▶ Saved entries
______

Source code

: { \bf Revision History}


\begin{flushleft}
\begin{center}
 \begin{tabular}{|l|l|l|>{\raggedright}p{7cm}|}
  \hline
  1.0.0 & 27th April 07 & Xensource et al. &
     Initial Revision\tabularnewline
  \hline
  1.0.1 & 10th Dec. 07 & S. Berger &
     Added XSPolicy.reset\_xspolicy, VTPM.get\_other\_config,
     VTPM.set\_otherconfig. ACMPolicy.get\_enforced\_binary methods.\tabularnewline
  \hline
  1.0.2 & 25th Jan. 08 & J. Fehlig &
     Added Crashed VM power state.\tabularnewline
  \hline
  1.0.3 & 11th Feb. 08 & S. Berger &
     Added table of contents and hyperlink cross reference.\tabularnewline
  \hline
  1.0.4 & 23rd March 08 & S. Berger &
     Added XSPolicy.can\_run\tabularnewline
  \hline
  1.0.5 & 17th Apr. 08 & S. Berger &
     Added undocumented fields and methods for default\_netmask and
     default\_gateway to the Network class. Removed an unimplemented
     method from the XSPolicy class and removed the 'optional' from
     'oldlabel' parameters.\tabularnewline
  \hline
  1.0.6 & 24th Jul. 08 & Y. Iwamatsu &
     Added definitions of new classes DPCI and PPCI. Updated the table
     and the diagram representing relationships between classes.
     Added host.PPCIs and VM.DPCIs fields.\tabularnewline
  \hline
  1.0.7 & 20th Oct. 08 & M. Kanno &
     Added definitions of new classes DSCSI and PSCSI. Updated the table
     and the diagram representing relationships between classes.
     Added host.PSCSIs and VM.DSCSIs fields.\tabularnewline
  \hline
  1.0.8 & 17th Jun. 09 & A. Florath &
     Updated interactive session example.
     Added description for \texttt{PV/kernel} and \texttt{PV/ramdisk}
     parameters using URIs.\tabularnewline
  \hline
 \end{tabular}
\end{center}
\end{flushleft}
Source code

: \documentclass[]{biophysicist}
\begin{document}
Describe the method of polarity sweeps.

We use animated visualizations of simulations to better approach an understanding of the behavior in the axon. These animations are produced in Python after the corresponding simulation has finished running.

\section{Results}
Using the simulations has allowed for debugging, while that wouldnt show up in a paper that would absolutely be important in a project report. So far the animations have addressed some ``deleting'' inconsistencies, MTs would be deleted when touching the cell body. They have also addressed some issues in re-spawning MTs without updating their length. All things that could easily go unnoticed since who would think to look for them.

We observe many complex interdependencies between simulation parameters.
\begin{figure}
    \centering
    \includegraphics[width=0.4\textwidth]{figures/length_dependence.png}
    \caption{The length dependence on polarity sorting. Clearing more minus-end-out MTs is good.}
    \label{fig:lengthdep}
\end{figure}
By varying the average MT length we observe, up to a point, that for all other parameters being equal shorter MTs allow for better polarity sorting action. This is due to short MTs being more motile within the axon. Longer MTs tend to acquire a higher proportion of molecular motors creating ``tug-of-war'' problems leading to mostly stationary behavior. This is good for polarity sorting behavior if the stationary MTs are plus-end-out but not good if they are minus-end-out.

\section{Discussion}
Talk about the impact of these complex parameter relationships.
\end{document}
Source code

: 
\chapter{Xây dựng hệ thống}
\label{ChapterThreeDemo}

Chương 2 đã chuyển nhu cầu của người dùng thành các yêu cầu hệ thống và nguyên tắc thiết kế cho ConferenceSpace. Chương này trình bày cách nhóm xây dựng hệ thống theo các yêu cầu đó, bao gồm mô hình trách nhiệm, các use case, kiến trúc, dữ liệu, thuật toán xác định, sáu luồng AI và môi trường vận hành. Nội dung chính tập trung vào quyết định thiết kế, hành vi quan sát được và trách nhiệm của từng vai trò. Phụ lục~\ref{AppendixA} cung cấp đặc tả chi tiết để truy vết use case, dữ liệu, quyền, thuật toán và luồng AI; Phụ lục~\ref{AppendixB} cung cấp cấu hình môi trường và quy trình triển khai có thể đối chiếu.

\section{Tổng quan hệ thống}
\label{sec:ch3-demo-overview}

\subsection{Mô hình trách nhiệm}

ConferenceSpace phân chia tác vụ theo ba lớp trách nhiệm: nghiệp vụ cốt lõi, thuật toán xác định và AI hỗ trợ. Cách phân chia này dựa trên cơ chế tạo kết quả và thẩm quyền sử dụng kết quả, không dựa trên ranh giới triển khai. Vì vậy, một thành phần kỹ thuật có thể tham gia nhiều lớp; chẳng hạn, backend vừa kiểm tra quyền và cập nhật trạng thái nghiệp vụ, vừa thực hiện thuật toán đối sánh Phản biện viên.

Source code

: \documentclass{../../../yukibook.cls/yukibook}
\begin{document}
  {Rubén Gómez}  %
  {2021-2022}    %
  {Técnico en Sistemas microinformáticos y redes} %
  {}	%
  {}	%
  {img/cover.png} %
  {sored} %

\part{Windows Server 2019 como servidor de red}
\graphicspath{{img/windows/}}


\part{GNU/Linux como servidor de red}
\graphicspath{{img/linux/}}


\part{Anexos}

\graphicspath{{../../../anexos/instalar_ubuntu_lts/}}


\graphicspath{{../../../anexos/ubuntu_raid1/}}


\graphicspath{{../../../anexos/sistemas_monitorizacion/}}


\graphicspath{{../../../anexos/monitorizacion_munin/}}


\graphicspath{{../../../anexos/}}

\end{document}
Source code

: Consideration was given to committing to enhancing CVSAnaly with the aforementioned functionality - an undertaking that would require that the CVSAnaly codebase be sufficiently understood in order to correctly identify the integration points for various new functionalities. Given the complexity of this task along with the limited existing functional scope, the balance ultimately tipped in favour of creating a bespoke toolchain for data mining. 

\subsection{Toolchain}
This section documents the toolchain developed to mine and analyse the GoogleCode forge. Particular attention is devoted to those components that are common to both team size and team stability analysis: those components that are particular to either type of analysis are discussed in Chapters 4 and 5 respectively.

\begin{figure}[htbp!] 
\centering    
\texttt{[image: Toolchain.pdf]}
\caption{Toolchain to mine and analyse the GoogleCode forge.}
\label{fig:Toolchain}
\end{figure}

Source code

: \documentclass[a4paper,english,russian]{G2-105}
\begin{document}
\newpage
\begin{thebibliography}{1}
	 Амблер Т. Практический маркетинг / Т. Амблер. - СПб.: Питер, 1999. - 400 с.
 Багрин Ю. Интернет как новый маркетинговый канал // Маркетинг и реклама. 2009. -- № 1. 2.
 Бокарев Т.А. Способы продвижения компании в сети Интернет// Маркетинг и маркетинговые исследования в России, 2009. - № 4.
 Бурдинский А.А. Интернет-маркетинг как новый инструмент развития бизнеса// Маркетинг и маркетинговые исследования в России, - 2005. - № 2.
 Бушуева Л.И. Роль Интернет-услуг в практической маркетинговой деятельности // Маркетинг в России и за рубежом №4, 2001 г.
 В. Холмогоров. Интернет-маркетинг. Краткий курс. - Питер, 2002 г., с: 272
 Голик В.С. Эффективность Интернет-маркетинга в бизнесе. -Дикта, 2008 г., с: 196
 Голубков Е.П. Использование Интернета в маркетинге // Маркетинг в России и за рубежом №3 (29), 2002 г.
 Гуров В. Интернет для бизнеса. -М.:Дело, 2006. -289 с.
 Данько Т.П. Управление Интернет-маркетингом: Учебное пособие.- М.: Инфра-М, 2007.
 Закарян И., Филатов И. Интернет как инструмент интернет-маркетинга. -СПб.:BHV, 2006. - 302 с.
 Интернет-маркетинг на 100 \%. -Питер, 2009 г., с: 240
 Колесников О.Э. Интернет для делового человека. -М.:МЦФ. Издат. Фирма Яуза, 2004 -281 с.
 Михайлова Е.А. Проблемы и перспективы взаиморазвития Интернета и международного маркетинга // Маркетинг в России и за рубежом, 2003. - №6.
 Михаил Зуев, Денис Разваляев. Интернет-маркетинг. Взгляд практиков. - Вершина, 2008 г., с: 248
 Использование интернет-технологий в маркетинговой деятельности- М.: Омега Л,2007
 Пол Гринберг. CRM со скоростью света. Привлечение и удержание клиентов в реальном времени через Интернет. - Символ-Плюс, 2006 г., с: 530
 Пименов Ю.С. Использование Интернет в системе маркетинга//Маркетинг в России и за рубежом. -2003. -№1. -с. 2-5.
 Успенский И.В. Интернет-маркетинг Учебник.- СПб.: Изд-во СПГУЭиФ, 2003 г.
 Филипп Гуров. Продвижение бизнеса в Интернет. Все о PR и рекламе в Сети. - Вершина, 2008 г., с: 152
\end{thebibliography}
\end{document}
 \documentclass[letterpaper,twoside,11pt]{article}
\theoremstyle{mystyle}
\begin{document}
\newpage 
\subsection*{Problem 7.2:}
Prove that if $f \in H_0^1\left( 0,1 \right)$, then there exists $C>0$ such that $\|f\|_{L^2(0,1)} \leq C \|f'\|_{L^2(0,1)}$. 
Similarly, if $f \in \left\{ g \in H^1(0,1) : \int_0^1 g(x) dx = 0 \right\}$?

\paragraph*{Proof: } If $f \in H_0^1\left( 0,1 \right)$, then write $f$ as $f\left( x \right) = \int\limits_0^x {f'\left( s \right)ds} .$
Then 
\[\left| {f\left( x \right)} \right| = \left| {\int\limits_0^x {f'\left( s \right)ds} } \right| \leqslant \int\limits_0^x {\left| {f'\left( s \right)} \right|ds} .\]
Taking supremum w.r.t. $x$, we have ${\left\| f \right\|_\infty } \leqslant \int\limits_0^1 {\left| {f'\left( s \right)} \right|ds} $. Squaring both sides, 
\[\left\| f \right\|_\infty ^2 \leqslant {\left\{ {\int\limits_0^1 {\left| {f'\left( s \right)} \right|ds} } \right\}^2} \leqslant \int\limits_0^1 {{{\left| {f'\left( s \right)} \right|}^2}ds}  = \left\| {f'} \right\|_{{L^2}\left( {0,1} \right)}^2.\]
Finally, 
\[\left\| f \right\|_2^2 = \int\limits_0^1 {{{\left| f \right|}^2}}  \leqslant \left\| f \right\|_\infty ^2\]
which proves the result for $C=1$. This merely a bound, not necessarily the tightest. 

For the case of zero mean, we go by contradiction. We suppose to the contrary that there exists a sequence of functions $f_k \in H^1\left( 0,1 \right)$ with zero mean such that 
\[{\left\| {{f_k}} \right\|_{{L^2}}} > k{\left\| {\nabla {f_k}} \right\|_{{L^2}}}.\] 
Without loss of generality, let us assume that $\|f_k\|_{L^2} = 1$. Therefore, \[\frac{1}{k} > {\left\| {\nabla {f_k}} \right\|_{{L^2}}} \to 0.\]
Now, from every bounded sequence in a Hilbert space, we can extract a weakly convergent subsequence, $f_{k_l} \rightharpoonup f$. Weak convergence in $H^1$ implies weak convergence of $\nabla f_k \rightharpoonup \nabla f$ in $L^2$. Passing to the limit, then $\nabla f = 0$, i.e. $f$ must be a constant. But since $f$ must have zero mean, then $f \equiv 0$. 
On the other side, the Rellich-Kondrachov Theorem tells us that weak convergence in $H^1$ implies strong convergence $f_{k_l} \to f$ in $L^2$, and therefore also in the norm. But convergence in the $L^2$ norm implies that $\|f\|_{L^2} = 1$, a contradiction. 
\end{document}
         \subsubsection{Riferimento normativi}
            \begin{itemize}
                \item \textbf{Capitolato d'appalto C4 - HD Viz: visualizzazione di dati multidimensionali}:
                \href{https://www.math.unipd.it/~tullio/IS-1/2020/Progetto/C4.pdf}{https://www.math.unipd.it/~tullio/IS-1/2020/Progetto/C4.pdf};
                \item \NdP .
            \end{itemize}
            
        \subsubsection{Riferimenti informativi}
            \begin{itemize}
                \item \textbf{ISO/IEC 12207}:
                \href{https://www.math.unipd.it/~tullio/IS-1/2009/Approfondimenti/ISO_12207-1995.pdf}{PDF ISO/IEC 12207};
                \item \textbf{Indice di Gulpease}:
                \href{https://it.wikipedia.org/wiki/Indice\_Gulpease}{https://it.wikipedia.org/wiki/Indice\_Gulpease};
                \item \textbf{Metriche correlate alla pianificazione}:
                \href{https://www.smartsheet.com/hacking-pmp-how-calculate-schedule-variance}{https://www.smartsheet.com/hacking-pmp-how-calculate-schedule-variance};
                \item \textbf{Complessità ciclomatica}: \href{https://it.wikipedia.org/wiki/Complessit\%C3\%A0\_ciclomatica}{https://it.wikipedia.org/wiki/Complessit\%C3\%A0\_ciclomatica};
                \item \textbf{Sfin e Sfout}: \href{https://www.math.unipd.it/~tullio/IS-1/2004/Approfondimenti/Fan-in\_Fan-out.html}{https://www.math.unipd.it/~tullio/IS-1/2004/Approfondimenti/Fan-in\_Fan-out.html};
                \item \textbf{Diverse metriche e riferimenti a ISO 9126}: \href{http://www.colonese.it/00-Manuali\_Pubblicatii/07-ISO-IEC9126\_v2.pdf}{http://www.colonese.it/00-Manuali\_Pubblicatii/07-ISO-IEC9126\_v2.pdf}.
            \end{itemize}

______

▶ YOUR GOAL
An exact copy of the lines above, from the one containing "Багрин Ю. Интернет" down to the one containing "Голик В.С. Эффективность" and including both, is the whole answer; retype it and nothing else.

▶ RESULT OF THE TASK
 Багрин Ю. Интернет как новый маркетинговый канал // Маркетинг и реклама. 2009. -- № 1. 2.
 Бокарев Т.А. Способы продвижения компании в сети Интернет// Маркетинг и маркетинговые исследования в России, 2009. - № 4.
 Бурдинский А.А. Интернет-маркетинг как новый инструмент развития бизнеса// Маркетинг и маркетинговые исследования в России, - 2005. - № 2.
 Бушуева Л.И. Роль Интернет-услуг в практической маркетинговой деятельности // Маркетинг в России и за рубежом №4, 2001 г.
 В. Холмогоров. Интернет-маркетинг. Краткий курс. - Питер, 2002 г., с: 272
 Голик В.С. Эффективность Интернет-маркетинга в бизнесе. -Дикта, 2008 г., с: 196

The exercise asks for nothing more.